The second and third 45's were purchased for the same price at the same location later in the year 1973, on the same day: 
Just You 'N' Me by Chicago and Helen Wheels by Paul McCartney.  It was a blast to look through the new 45's, and there were usually a few of each ... and you would make sure you picked out the prime ones.
Douglas Rhine - 2011

I started buying all the records by Alvin and the Chipmunks in the early
1960's, along with "Hello Muddah, Hello Faddah" by Allan Sherman. 

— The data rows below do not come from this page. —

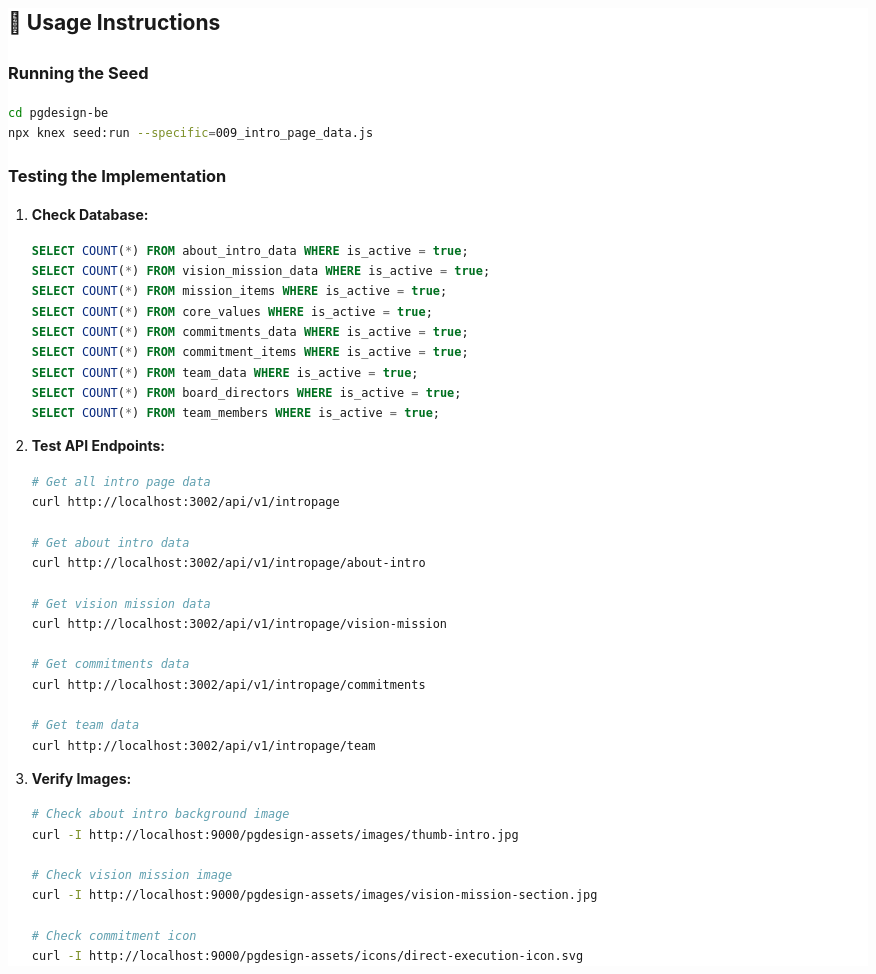 ## 🚀 Usage Instructions

### Running the Seed

```bash
cd pgdesign-be
npx knex seed:run --specific=009_intro_page_data.js
```

### Testing the Implementation

1. **Check Database:**
   ```sql
   SELECT COUNT(*) FROM about_intro_data WHERE is_active = true;
   SELECT COUNT(*) FROM vision_mission_data WHERE is_active = true;
   SELECT COUNT(*) FROM mission_items WHERE is_active = true;
   SELECT COUNT(*) FROM core_values WHERE is_active = true;
   SELECT COUNT(*) FROM commitments_data WHERE is_active = true;
   SELECT COUNT(*) FROM commitment_items WHERE is_active = true;
   SELECT COUNT(*) FROM team_data WHERE is_active = true;
   SELECT COUNT(*) FROM board_directors WHERE is_active = true;
   SELECT COUNT(*) FROM team_members WHERE is_active = true;
   ```

2. **Test API Endpoints:**
   ```bash
   # Get all intro page data
   curl http://localhost:3002/api/v1/intropage
   
   # Get about intro data
   curl http://localhost:3002/api/v1/intropage/about-intro
   
   # Get vision mission data
   curl http://localhost:3002/api/v1/intropage/vision-mission
   
   # Get commitments data
   curl http://localhost:3002/api/v1/intropage/commitments
   
   # Get team data
   curl http://localhost:3002/api/v1/intropage/team
   ```

3. **Verify Images:**
   ```bash
   # Check about intro background image
   curl -I http://localhost:9000/pgdesign-assets/images/thumb-intro.jpg
   
   # Check vision mission image
   curl -I http://localhost:9000/pgdesign-assets/images/vision-mission-section.jpg
   
   # Check commitment icon
   curl -I http://localhost:9000/pgdesign-assets/icons/direct-execution-icon.svg
   ```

Then the Beatles hit when I was 14, and I had to buy all their singles
(starting with "She Loves You"), then all the Dave Clark 5 singles.
Finally I had to stop buying baseball cards and comic books so I could
buy more records. Starting in January 1965, I would go downtown every
Saturday and buy three or four 45's, starting with This Diamond Ring,
You've Lost That Lovin Feelin, Keep Searchin and Tell Her No.  I didn't
stop until I had over 7,000 45's and they stopped making them.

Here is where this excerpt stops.